Una fe posible ante dramas incomprensibles
P. Fernando Pascual
27-11-2016
El dolor del inocente provoca dudas y zozobras. ¿Por qué ese niño vio cómo asesinaban a sus abuelos?
¿Por qué esos padres no encontraron quien pudiese curar a su hijo enfermo? ¿Por qué ese matrimonio
fracasó y provocó un daño enorme en los esposos y en toda la familia?
La lista de dramas humanos es casi interminable. Ante la misma, el corazón puede sentir cómo avanza
la oscuridad, cómo resulta casi imposible admitir que el bien, la justicia y la belleza tengan un lugar en
el universo humano.
Habrá quien también llegue a negar que Dios exista. Porque, como ha sido pensado por muchos,
parece imposible que coexistan un Dios bueno y las lágrimas desesperadas de un niño inocente.
Otros buscarán respuestas en teorías científicas o filosóficas que expliquen el origen de instintos, de
comportamientos, de luchas, de hechos determinísticos. La “historia” llega a ser vista como una
apisonadora absurda ante la que no tiene sentido buscar consuelo para las víctimas.
Sin embargo, muchos hombres y mujeres mantienen viva su fe, sin que las heridas y los sufrimientos
humanos sean un obstáculo insuperable para pronunciar las sencillas palabras que han animado a
tantos seres humanos de casi todos los rincones del planeta: “creo, Señor”.
Porque precisamente esos creyentes saben que ciertas penas solo pueden encontrar consuelo y
reparación si existe un Dios bueno, capaz de acoger las lágrimas, de reparar las injusticias, de consolar
a los que quedan y de recibir en la otra vida a quienes han vivido según la belleza del Evangelio.

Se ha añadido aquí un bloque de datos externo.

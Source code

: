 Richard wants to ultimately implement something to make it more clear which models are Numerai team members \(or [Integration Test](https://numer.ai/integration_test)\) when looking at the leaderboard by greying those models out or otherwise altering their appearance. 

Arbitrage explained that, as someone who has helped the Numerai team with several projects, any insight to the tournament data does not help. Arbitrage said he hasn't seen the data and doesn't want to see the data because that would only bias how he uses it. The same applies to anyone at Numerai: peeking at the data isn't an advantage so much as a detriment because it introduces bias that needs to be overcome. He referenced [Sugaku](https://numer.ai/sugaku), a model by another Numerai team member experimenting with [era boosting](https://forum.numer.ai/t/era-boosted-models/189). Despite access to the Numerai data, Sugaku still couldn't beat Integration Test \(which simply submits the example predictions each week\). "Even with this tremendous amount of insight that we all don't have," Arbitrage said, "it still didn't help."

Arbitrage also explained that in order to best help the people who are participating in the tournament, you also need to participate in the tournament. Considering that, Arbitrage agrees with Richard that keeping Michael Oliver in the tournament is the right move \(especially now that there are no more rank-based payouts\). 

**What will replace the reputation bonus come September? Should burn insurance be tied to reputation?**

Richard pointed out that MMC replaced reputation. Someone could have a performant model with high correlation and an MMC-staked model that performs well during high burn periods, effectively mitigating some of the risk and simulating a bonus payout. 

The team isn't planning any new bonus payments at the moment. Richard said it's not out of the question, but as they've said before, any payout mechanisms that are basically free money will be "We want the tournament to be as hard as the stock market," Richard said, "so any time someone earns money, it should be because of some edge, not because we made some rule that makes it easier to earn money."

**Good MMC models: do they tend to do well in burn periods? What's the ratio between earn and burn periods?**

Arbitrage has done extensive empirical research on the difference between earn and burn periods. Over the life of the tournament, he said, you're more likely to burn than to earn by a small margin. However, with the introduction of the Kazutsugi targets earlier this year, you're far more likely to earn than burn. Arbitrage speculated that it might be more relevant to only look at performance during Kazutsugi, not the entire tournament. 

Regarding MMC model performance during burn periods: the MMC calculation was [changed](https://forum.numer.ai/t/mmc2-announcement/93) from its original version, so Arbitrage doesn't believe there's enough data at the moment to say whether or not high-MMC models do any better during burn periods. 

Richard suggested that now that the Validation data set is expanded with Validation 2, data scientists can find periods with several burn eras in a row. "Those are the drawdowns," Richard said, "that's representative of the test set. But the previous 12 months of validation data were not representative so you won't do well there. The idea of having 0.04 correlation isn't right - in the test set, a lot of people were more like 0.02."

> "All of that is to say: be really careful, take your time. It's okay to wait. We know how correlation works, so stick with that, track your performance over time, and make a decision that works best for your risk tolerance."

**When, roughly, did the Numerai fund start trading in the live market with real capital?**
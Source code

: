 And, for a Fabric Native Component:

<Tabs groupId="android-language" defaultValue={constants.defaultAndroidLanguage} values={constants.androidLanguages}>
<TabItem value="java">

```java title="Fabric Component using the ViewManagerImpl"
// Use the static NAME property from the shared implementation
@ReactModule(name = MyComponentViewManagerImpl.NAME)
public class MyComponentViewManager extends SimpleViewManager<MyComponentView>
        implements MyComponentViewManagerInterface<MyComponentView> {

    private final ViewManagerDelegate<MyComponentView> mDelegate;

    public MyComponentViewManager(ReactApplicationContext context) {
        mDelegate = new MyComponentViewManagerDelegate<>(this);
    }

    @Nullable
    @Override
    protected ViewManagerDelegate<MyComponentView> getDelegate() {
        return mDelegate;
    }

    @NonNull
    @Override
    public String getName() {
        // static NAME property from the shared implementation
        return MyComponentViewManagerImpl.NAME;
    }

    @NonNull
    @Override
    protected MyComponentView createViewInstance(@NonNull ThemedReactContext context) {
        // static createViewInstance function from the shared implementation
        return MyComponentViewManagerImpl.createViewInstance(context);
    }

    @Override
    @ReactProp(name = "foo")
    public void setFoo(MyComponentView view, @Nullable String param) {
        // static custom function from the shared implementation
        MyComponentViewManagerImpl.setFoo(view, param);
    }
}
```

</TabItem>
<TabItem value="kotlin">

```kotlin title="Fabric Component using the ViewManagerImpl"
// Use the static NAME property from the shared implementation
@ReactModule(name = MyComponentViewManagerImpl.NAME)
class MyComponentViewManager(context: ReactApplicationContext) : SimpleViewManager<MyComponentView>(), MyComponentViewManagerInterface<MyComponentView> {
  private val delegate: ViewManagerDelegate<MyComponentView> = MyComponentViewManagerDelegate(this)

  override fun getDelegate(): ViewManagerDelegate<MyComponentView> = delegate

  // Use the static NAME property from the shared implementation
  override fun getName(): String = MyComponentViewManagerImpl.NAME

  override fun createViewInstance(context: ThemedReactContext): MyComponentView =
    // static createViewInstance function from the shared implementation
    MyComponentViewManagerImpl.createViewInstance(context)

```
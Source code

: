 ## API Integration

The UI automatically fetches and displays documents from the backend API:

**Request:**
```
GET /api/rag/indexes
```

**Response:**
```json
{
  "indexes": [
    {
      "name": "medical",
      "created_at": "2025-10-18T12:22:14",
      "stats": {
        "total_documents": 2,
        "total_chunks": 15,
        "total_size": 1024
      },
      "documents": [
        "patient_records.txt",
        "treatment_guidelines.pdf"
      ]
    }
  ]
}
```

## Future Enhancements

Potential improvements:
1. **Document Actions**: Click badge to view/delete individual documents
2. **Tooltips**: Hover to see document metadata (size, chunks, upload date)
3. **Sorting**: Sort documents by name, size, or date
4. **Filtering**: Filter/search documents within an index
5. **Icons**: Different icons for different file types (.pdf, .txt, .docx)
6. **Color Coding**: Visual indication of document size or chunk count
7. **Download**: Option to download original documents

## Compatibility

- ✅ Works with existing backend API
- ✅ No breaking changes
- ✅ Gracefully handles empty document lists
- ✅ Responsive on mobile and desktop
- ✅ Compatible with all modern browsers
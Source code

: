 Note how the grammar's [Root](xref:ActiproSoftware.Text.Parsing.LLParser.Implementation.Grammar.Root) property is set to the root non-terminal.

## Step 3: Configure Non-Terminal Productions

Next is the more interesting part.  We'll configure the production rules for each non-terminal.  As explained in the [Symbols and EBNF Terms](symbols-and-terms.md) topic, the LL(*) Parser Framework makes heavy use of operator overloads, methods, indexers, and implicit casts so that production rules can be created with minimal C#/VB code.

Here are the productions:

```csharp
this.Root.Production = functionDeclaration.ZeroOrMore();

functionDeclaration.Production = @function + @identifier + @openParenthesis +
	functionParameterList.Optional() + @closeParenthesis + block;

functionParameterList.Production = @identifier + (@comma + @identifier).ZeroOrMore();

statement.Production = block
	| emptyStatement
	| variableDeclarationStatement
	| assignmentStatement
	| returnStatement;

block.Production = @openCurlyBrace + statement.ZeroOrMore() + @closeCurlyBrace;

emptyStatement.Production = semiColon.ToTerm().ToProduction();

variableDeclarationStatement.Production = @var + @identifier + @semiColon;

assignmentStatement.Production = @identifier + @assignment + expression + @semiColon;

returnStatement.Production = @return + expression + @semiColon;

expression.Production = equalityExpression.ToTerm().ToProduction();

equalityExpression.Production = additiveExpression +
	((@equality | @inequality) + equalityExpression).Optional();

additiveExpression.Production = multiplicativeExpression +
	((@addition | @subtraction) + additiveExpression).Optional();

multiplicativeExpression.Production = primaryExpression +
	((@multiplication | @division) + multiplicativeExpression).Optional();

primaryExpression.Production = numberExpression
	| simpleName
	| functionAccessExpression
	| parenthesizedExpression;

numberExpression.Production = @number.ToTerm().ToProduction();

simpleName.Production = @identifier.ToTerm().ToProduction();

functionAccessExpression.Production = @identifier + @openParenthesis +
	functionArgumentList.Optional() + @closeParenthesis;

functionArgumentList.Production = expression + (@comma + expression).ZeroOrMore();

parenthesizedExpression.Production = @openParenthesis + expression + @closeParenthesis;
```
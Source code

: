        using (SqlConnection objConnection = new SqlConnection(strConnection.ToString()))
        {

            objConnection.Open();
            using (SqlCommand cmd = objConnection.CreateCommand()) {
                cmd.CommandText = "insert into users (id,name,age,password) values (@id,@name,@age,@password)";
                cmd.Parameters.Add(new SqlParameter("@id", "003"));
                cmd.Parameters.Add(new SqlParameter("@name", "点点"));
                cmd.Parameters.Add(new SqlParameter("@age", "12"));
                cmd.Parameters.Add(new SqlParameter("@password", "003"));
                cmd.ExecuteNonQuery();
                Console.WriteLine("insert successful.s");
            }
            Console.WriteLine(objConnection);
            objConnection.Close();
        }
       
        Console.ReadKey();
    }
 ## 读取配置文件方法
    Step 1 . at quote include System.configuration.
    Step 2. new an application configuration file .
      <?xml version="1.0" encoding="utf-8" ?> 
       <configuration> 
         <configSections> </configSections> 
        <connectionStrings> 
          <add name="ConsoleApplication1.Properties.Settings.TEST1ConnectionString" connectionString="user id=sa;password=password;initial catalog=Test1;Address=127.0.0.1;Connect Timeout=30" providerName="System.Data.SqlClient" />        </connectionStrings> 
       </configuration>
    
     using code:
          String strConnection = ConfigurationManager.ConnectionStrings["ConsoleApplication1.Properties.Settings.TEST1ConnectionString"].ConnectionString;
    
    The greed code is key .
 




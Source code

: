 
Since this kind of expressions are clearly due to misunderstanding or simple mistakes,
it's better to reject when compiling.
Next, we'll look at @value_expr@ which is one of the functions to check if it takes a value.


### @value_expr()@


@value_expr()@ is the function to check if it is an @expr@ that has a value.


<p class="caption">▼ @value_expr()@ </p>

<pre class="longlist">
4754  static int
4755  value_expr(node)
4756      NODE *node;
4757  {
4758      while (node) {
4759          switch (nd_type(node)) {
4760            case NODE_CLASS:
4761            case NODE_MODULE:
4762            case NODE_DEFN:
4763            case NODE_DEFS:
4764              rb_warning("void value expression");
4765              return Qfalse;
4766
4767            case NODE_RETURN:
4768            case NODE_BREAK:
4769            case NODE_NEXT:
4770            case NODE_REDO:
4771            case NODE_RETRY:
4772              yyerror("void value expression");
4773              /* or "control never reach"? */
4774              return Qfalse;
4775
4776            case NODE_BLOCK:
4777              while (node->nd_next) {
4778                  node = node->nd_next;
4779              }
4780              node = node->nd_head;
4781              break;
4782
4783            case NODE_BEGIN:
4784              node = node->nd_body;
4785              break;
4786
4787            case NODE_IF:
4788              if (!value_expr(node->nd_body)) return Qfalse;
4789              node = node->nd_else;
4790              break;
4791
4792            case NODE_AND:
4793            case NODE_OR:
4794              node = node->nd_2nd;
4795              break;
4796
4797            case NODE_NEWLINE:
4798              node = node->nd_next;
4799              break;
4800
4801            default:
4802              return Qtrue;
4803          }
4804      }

Su fe, ciertamente, no les cierra los ojos, ni les impide pasar por momentos de oscuridad. Pero algo les
lleva a abrirse a Dios, a mirar al Crucifijo, a acoger la gran noticia: el Sepulcro está vacío, Cristo ha
vencido el pecado y la muerte.
Entonces resulta posible ver de otra manera lo que parecía un drama incomprensible, precisamente
porque la fe nos dice que ese dolor no ahoga, en el absurdo, una existencia humana. Tenemos un Padre
que espera y acoge a cada uno de sus hijos.
Desde su abrazo, en el cielo, será posible verlo todo de un modo nuevo. El corazón, entonces,
participará en la alegría que nace del perdón que une la misericordia y la justicia.